| TASK GOAL |
Report back every line below that carries the word "Delta".

[Stored data]
========================
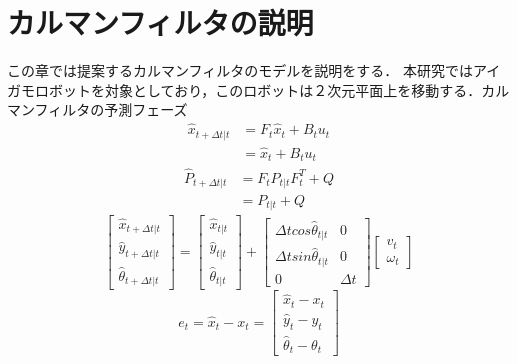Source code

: \documentclass[a4paper]{article}
\begin{document}
\section{カルマンフィルタの説明}
この章では提案するカルマンフィルタのモデルを説明をする．
本研究ではアイガモロボットを対象としており，このロボットは２次元平面上を移動する．カルマンフィルタの予測フェーズ
\begin{align}
    \hat{x}_{t+ \Delta t|t} &= F_{t} \hat{x}_{t} + B_{t} u_{t} \nonumber \\
                            &= \hat{x}_{t} + B_{t} u_{t}
    \label{eq:1}
\end{align}
%
%
\begin{align}
    \hat{P}_{t+ \Delta t|t} &= F_{t} P_{t|t} F_{t}^{T} + Q \nonumber \\
                            &= P_{t|t} + Q
    \label{eq:2}
\end{align}
%
%
\begin{equation}
    \begin{bmatrix}
    \hat{x}_{t+ \Delta t|t} \\
    \hat{y}_{t+ \Delta t|t} \\
    \hat{\theta}_{t+ \Delta t|t}
    \end{bmatrix} 
    =
    \begin{bmatrix}
        \hat{x}_{t|t} \\
        \hat{y}_{t|t} \\
        \hat{\theta}_{t|t}
    \end{bmatrix} 
    +
    \begin{bmatrix}
        \Delta t cos\hat{\theta}_{t|t} &0 \\
        \Delta t sin\hat{\theta}_{t|t} &0 \\
        0                              &{\Delta}t
    \end{bmatrix}
    \begin{bmatrix}
        v_{t} \\
        \omega_{t}
    \end{bmatrix}
    \label{eq:3} 
\end{equation}
%
%
\begin{equation}
    e_{t} = \hat{x}_{t} - x_{t} =
    \begin{bmatrix}
        \hat{x}_{t} - x_{t} \\
        \hat{y}_{t} - y_{t} \\
        \hat{\theta}_{t} - \theta_{t}
    \end{bmatrix}
    \label{eq:4}
\end{equation}
%
%
\end{document}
========================
| REPLY |
    \hat{x}_{t+ \Delta t|t} &= F_{t} \hat{x}_{t} + B_{t} u_{t} \nonumber \\
    \hat{P}_{t+ \Delta t|t} &= F_{t} P_{t|t} F_{t}^{T} + Q \nonumber \\
    \hat{x}_{t+ \Delta t|t} \\
    \hat{y}_{t+ \Delta t|t} \\
    \hat{\theta}_{t+ \Delta t|t}
        \Delta t cos\hat{\theta}_{t|t} &0 \\
        \Delta t sin\hat{\theta}_{t|t} &0 \\
        0                              &{\Delta}t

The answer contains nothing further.